A spokeswoman confirmed Sandoval was reviewing possible measures Wednesday afternoon after the Las Vegas Review-Journal revealed as many as 900 educators are at risk of losing their provisional licenses if they fail to complete the college-level course as required by state law.
The Nevada Department of Education is involved in the conversation, said Greg Bortolin, a spokesman for the department, adding that he couldn’t provide any details.
“They are looking at this closely to see what, if any, action can be taken,” he said.
State Senate Minority Leader Michael Roberson, R-Henderson, said he began pushing for the emergency regulation Wednesday after reading about the issue in the Review-Journal. Roberson said he didn’t vote for the measure when it was passed in 2011. The regulation took effect in 2015.
“The point is that we can fix this so that hundreds of teachers aren’t out of work,” he said. “We cannot be adding burden after burden and obstacle after obstacle to come to Clark County and come to the state,” said Roberson, who is running for lieutenant governor.
The law requires Nevada teachers to take and pass a state-approved college-level course on parent and family engagement. The three-credit course takes a full semester. The department said Tuesday it plans to notify as many as 900 teachers who have not yet completed the course via email this week.
Some of those teachers are likely working toward compliance, either having already taken the course but not filed the paperwork or signed up for summer courses, state officials say. But those officials estimate that some 500 educators could miss their deadlines, which would exacerbate Nevada’s teacher shortage.
Family engagement is often taught to educators in other coursework in other states and is rarely taught as a stand-alone course, meaning educators coming from out-of-state often don’t meet that requirement.
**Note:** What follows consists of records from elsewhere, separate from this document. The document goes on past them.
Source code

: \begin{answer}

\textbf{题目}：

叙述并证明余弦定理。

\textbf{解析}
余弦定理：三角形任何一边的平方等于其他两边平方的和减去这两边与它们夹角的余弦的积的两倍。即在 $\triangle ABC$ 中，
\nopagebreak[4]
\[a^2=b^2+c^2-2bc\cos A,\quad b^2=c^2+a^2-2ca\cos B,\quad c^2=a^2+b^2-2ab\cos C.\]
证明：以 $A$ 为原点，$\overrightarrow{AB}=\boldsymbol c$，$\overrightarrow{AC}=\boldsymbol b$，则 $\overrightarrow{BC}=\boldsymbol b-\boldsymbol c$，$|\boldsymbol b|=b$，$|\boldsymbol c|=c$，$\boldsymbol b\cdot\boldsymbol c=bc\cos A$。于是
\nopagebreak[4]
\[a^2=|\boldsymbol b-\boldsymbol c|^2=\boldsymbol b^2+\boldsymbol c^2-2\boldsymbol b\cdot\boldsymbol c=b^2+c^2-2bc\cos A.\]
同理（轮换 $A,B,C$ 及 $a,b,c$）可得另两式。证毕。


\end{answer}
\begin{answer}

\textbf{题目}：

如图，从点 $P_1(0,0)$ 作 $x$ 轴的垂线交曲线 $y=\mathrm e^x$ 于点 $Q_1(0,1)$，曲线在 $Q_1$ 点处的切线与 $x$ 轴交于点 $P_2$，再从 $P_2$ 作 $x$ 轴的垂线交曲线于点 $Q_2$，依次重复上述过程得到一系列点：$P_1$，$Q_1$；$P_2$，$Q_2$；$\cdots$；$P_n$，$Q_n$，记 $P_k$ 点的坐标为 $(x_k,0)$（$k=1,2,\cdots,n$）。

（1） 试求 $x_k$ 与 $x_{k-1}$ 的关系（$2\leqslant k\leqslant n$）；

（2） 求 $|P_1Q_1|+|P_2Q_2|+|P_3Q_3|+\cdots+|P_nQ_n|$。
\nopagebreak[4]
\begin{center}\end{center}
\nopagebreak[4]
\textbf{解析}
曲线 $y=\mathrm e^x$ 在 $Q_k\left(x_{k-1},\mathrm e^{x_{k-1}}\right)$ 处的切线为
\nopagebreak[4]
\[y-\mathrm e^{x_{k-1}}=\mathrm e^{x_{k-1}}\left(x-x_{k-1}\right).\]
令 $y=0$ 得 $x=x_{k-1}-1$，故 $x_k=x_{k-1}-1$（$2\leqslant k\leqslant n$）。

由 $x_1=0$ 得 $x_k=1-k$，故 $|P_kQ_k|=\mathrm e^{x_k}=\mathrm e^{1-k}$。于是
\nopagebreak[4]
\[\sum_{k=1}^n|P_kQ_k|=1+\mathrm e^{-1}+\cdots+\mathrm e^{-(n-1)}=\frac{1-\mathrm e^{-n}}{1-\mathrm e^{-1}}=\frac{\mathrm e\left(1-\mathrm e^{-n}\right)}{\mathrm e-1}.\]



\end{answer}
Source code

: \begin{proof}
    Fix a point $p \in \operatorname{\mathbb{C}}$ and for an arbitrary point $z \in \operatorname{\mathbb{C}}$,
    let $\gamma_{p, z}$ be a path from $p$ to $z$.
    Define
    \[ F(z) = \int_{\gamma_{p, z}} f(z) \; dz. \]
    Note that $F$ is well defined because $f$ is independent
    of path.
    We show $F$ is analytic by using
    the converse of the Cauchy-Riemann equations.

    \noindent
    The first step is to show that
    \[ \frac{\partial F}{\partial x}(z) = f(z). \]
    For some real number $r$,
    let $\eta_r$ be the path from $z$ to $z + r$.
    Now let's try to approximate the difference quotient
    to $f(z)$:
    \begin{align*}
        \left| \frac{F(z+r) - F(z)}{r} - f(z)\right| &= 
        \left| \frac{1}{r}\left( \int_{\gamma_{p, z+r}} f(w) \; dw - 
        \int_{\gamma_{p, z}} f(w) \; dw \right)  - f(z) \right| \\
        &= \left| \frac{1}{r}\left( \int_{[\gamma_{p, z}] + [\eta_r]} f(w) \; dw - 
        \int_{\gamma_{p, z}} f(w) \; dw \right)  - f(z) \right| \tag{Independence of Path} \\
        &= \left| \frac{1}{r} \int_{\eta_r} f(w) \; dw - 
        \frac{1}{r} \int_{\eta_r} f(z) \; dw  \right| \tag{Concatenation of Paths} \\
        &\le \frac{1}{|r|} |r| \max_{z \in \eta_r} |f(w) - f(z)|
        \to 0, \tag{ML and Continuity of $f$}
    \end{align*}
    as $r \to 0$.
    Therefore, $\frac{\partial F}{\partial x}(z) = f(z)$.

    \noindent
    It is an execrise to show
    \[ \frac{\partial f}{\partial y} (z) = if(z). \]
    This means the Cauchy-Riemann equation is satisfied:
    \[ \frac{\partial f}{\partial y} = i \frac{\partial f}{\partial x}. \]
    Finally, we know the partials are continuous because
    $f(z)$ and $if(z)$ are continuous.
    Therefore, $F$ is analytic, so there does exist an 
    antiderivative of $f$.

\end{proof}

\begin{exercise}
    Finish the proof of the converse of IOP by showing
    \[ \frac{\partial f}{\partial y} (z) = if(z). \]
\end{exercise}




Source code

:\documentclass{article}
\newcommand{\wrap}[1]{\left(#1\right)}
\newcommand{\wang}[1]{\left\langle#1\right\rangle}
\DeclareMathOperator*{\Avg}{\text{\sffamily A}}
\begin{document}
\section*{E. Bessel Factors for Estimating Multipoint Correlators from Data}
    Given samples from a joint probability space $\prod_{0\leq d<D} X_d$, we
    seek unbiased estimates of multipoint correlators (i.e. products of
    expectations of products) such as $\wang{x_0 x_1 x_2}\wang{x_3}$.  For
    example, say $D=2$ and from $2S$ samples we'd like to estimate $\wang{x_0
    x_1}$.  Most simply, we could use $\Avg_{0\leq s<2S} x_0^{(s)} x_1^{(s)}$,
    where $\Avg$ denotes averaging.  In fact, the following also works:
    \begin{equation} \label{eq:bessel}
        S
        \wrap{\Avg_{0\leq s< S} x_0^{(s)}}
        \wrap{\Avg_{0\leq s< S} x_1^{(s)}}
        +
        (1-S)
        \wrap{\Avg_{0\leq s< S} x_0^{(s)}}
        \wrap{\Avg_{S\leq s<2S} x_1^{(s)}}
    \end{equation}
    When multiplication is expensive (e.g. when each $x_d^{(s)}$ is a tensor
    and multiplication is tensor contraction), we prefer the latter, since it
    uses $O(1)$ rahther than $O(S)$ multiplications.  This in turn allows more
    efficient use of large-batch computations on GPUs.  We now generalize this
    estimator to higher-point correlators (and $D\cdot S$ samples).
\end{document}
They are able to earn a provisional license from the state and have one year to take the course, which can cost between $400 and $1,600.
Teachers who spoke to the Review-Journal this week cited time and money as major factors in not having completed the course.
Andre Long, chief human resource officer for the Clark County School District, said the requirement is also a hindrance in recruiting teachers nationwide.
“Pretty much anytime there’s a provision put on a license, whether it’s that or whether it’s the second language course, it’s just something else that someone has to do before they have a licence here,” Long said. “We’re in competition for those same college graduates.”
For a “family engagement” course to satisfy Nevada’s requirements, it must be a three-credit college level course and must include an emphasis on building relationships, outreach to families and developing an appreciation and understanding of families from diverse backgrounds, according to the Nevada Department of Education.